■ **GIVEN INFORMATION**
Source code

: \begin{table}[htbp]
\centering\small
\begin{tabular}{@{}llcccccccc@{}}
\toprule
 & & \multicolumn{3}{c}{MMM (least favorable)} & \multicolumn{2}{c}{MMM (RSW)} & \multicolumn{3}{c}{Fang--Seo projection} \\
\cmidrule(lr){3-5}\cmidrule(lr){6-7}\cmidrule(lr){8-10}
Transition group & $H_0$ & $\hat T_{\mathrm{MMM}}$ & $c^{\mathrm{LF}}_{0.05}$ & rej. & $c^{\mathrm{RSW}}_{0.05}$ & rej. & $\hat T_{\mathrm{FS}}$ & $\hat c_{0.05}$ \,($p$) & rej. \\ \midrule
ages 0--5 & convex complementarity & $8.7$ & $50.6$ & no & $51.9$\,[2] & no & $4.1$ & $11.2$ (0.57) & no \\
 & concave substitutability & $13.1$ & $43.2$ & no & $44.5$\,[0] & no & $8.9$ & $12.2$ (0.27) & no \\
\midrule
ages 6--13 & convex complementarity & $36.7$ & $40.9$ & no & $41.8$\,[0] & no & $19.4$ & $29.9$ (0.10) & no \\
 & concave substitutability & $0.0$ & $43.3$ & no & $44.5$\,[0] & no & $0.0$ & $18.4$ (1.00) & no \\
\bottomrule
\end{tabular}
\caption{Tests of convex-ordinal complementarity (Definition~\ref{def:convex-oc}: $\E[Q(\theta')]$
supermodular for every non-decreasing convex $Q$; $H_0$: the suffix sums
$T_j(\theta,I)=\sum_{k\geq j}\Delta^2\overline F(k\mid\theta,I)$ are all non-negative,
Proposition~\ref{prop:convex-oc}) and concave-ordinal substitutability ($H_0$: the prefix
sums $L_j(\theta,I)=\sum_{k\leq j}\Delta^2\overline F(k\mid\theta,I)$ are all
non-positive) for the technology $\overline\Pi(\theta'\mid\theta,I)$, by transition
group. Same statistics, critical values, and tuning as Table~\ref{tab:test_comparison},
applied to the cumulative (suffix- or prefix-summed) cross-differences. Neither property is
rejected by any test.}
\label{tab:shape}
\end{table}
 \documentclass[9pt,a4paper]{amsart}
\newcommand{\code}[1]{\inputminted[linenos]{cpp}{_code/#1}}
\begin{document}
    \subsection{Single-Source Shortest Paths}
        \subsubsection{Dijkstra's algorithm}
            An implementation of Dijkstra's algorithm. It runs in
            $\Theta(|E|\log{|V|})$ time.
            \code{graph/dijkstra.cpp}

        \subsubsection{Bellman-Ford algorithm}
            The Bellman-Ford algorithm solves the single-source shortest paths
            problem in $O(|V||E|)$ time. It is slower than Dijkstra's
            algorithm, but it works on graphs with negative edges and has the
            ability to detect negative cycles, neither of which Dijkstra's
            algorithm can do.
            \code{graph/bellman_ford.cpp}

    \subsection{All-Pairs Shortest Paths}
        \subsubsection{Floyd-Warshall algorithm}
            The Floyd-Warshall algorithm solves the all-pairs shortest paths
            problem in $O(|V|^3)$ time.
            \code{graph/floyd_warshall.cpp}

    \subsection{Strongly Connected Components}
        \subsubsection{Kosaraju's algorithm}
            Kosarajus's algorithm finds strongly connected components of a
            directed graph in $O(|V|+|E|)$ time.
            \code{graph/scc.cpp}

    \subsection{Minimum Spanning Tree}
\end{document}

■ **TASK TO COMPLETE**
The count of lines above that include the string "problem" is the sole expected answer.

■ **ANSWER BELOW**
2